WORK TO BE COMPLETED: Print the data verbatim. Leave every image out.

EXERCISE DATA:
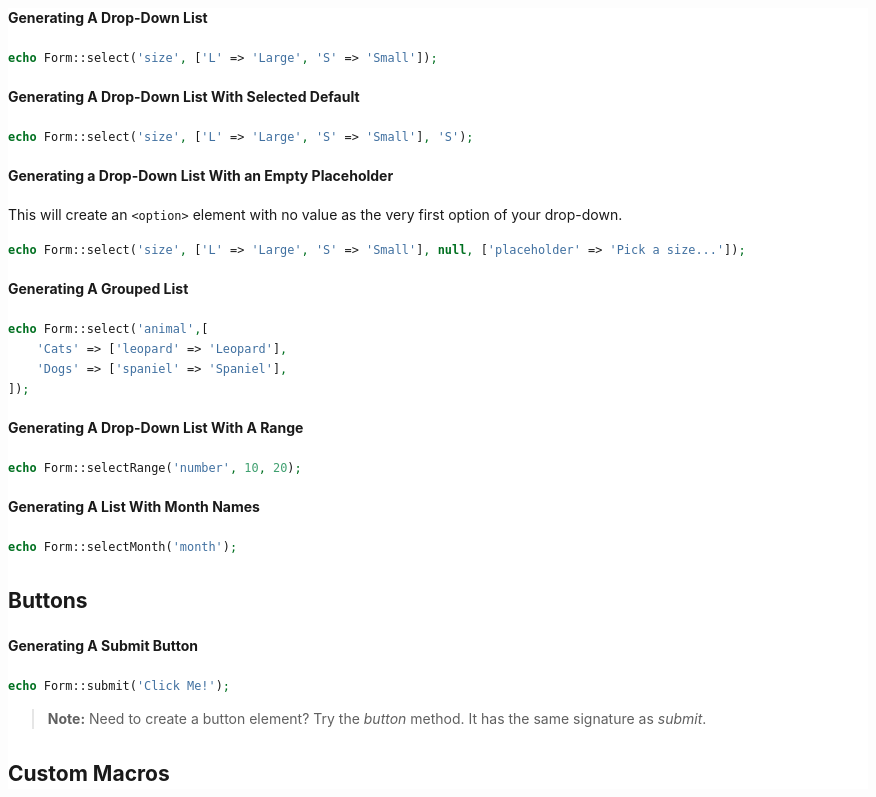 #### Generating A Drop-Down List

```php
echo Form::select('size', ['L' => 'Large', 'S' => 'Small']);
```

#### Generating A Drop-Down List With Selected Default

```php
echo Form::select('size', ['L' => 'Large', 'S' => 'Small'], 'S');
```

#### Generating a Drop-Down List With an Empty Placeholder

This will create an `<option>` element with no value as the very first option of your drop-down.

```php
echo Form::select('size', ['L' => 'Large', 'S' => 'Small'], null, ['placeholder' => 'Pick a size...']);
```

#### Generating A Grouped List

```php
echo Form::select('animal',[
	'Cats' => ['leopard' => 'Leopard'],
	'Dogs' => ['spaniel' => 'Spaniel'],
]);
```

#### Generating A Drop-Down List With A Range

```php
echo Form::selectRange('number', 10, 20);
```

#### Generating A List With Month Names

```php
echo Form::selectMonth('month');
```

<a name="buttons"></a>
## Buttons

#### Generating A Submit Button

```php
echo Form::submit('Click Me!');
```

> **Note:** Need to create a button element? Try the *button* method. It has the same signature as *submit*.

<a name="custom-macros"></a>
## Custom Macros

WRITTEN RESPONSE:
 #### Generating A Drop-Down List

```php
echo Form::select('size', ['L' => 'Large', 'S' => 'Small']);
```

#### Generating A Drop-Down List With Selected Default

```php
echo Form::select('size', ['L' => 'Large', 'S' => 'Small'], 'S');
```

#### Generating a Drop-Down List With an Empty Placeholder

This will create an `<option>` element with no value as the very first option of your drop-down.

```php
echo Form::select('size', ['L' => 'Large', 'S' => 'Small'], null, ['placeholder' => 'Pick a size...']);
```

#### Generating A Grouped List

```php
echo Form::select('animal',[
	'Cats' => ['leopard' => 'Leopard'],
	'Dogs' => ['spaniel' => 'Spaniel'],
]);
```

#### Generating A Drop-Down List With A Range

```php
echo Form::selectRange('number', 10, 20);
```

#### Generating A List With Month Names

```php
echo Form::selectMonth('month');
```

<a name="buttons"></a>
## Buttons

#### Generating A Submit Button

```php
echo Form::submit('Click Me!');
```

> **Note:** Need to create a button element? Try the *button* method. It has the same signature as *submit*.

<a name="custom-macros"></a>
## Custom Macros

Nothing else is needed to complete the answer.